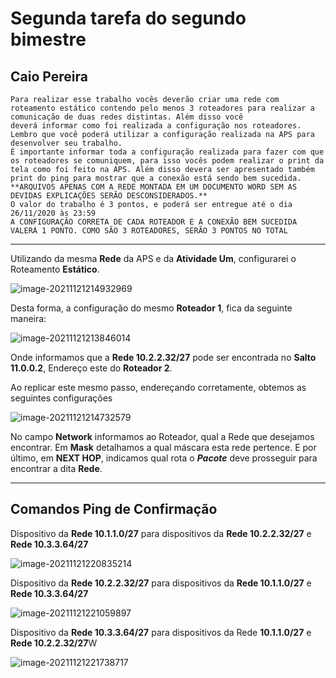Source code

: # Segunda tarefa do segundo bimestre

## Caio Pereira

```
Para realizar esse trabalho vocês deverão criar uma rede com roteamento estático contendo pelo menos 3 roteadores para realizar a comunicação de duas redes distintas. Além disso você
deverá informar como foi realizada a configuração nos roteadores. Lembro que você poderá utilizar a configuração realizada na APS para desenvolver seu trabalho.
É importante informar toda a configuração realizada para fazer com que os roteadores se comuniquem, para isso vocês podem realizar o print da tela como foi feito na APS. Além disso devera ser apresentado também print do ping para mostrar que a conexão está sendo bem sucedida. 
**ARQUIVOS APENAS COM A REDE MONTADA EM UM DOCUMENTO WORD SEM AS DEVIDAS EXPLICAÇÕES SERÃO DESCONSIDERADOS.**
O valor do trabalho é 3 pontos, e poderá ser entregue até o dia 26/11/2020 às 23:59
A CONFIGURAÇÃO CORRETA DE CADA ROTEADOR E A CONEXÃO BEM SUCEDIDA VALERÁ 1 PONTO. COMO SÃO 3 ROTEADORES, SERÃO 3 PONTOS NO TOTAL
```

-------------

Utilizando da mesma **Rede** da APS e da **Atividade Um**, configurarei o Roteamento **Estático**.

![image-20211121214932969](C:\Users\4th\AppData\Roaming\Typora\typora-user-images\image-20211121214932969.png)

Desta forma, a configuração do mesmo **Roteador 1**, fica da seguinte maneira:

![image-20211121213846014](C:\Users\4th\AppData\Roaming\Typora\typora-user-images\image-20211121213846014.png)

Onde informamos que a **Rede 10.2.2.32/27** pode ser encontrada no **Salto 11.0.0.2**, Endereço este do **Roteador 2**.

Ao replicar este mesmo passo, endereçando corretamente, obtemos as seguintes configurações

![image-20211121214732579](C:\Users\4th\AppData\Roaming\Typora\typora-user-images\image-20211121214732579.png)

No campo **Network** informamos ao Roteador, qual a Rede que desejamos encontrar. Em **Mask** detalhamos a qual máscara esta rede pertence. E por último, em **NEXT HOP**, indicamos qual rota o ***Pacote*** deve prosseguir para encontrar a dita **Rede**.

----

## Comandos Ping de Confirmação

Dispositivo da **Rede 10.1.1.0/27** para dispositivos da **Rede 10.2.2.32/27** e **Rede 10.3.3.64/27**

![image-20211121220835214](C:\Users\4th\AppData\Roaming\Typora\typora-user-images\image-20211121220835214.png)

Dispositivo da **Rede 10.2.2.32/27** para dispositivos da **Rede 10.1.1.0/27** e **Rede 10.3.3.64/27**

![image-20211121221059897](C:\Users\4th\AppData\Roaming\Typora\typora-user-images\image-20211121221059897.png)

Dispositivo da **Rede 10.3.3.64/27** para dispositivos da Rede **10.1.1.0/27** e **Rede 10.2.2.32/27**W

![image-20211121221738717](C:\Users\4th\AppData\Roaming\Typora\typora-user-images\image-20211121221738717.png)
++++++
Working through the records, copy each line in which the word "user" appears.

![image-20211121214932969](C:\Users\4th\AppData\Roaming\Typora\typora-user-images\image-20211121214932969.png)
![image-20211121213846014](C:\Users\4th\AppData\Roaming\Typora\typora-user-images\image-20211121213846014.png)
![image-20211121214732579](C:\Users\4th\AppData\Roaming\Typora\typora-user-images\image-20211121214732579.png)
![image-20211121220835214](C:\Users\4th\AppData\Roaming\Typora\typora-user-images\image-20211121220835214.png)
![image-20211121221059897](C:\Users\4th\AppData\Roaming\Typora\typora-user-images\image-20211121221059897.png)
![image-20211121221738717](C:\Users\4th\AppData\Roaming\Typora\typora-user-images\image-20211121221738717.png)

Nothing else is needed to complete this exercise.